RECORD SET =

-------

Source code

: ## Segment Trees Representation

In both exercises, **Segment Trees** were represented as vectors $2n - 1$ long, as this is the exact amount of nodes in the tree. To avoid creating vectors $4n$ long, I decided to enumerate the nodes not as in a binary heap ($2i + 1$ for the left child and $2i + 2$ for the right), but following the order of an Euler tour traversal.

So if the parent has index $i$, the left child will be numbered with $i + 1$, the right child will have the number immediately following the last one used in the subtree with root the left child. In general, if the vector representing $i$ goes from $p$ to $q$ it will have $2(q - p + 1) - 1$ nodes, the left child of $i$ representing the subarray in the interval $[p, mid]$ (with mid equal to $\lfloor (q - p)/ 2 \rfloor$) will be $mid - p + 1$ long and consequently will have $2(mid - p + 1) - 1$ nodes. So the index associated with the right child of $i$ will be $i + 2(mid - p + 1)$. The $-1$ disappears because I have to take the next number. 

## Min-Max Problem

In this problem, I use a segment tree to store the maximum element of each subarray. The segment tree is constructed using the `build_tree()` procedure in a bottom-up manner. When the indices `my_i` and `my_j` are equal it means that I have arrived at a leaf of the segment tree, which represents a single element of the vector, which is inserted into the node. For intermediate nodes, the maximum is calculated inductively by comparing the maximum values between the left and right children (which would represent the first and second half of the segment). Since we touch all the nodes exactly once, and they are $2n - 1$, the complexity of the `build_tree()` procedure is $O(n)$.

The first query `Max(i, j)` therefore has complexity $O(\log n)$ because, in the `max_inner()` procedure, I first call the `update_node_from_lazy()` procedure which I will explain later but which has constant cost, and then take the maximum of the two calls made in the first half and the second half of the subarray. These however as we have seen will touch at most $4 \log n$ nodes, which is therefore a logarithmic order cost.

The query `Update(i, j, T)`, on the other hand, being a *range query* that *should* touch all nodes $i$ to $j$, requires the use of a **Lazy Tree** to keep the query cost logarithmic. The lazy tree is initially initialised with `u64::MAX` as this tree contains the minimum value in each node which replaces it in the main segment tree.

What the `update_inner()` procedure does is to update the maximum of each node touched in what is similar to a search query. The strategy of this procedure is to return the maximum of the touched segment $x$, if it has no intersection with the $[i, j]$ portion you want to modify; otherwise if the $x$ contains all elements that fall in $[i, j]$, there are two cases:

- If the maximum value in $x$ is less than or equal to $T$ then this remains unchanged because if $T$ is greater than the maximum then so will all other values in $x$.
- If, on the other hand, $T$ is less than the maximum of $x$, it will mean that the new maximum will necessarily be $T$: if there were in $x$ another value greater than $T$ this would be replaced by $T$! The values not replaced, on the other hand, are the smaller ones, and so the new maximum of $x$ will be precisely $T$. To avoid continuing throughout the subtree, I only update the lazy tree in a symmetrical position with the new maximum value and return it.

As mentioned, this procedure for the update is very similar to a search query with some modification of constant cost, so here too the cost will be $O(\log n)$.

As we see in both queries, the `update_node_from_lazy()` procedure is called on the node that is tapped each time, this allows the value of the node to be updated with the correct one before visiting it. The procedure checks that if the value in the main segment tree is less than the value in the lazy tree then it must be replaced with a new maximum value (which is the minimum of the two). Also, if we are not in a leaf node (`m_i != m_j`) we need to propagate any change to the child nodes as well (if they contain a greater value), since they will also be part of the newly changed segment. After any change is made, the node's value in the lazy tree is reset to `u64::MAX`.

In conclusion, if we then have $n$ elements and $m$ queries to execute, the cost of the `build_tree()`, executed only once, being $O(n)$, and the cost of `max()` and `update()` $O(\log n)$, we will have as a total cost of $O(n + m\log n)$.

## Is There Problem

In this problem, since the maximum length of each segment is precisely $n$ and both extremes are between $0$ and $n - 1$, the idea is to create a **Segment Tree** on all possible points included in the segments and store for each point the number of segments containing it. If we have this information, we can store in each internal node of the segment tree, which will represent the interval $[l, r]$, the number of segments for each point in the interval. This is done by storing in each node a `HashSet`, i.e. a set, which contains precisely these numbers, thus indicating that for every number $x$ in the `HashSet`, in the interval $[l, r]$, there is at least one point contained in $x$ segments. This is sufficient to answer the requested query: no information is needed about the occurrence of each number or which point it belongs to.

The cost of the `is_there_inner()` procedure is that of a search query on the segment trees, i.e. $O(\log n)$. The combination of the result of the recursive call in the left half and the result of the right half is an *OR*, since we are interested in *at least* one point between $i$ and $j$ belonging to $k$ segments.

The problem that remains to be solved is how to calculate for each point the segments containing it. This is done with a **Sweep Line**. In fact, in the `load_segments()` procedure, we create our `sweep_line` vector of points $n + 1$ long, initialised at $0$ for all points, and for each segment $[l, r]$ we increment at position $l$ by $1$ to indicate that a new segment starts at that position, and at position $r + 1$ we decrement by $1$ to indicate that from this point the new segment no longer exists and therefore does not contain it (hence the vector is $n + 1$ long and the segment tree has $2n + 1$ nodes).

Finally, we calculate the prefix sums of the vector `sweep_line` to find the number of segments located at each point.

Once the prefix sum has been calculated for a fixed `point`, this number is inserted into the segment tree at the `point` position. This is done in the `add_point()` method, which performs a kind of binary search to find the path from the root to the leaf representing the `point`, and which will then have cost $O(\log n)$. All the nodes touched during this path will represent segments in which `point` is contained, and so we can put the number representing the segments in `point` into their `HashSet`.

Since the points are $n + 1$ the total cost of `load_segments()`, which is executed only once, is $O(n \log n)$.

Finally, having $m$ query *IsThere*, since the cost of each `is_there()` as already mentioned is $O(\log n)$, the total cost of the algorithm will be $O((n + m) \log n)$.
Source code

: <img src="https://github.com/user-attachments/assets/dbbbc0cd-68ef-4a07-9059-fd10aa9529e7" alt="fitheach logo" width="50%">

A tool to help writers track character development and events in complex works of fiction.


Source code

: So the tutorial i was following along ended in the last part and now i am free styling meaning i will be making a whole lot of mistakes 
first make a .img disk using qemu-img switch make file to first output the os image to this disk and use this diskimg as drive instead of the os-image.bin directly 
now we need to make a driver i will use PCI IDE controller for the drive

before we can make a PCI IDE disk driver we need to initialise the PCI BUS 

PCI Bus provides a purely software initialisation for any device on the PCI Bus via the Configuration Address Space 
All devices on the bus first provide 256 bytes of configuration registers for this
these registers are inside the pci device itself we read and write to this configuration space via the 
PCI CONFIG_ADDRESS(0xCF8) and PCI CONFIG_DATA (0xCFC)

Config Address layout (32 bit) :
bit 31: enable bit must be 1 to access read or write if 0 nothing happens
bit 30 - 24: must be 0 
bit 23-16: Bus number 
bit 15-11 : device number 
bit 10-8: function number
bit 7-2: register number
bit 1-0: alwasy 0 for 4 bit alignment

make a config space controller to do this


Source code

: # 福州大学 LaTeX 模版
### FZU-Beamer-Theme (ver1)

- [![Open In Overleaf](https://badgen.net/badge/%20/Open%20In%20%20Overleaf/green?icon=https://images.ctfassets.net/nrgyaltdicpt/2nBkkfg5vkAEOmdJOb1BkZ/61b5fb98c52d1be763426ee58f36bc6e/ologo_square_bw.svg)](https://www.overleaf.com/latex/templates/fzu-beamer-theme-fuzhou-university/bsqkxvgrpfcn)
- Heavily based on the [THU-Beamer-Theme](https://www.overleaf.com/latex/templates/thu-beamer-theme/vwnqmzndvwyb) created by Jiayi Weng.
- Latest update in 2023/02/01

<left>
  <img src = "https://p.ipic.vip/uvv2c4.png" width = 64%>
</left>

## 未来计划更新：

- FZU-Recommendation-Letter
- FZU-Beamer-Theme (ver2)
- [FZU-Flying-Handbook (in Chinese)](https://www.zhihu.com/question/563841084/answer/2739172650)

-------

ACTIVITY = From the records above, transcribe exactly the run of lines that opens with the line holding "As we see in" and closes with the line holding "## Is There Problem", both included.

RESPONSE AREA =
As we see in both queries, the `update_node_from_lazy()` procedure is called on the node that is tapped each time, this allows the value of the node to be updated with the correct one before visiting it. The procedure checks that if the value in the main segment tree is less than the value in the lazy tree then it must be replaced with a new maximum value (which is the minimum of the two). Also, if we are not in a leaf node (`m_i != m_j`) we need to propagate any change to the child nodes as well (if they contain a greater value), since they will also be part of the newly changed segment. After any change is made, the node's value in the lazy tree is reset to `u64::MAX`.

In conclusion, if we then have $n$ elements and $m$ queries to execute, the cost of the `build_tree()`, executed only once, being $O(n)$, and the cost of `max()` and `update()` $O(\log n)$, we will have as a total cost of $O(n + m\log n)$.

## Is There Problem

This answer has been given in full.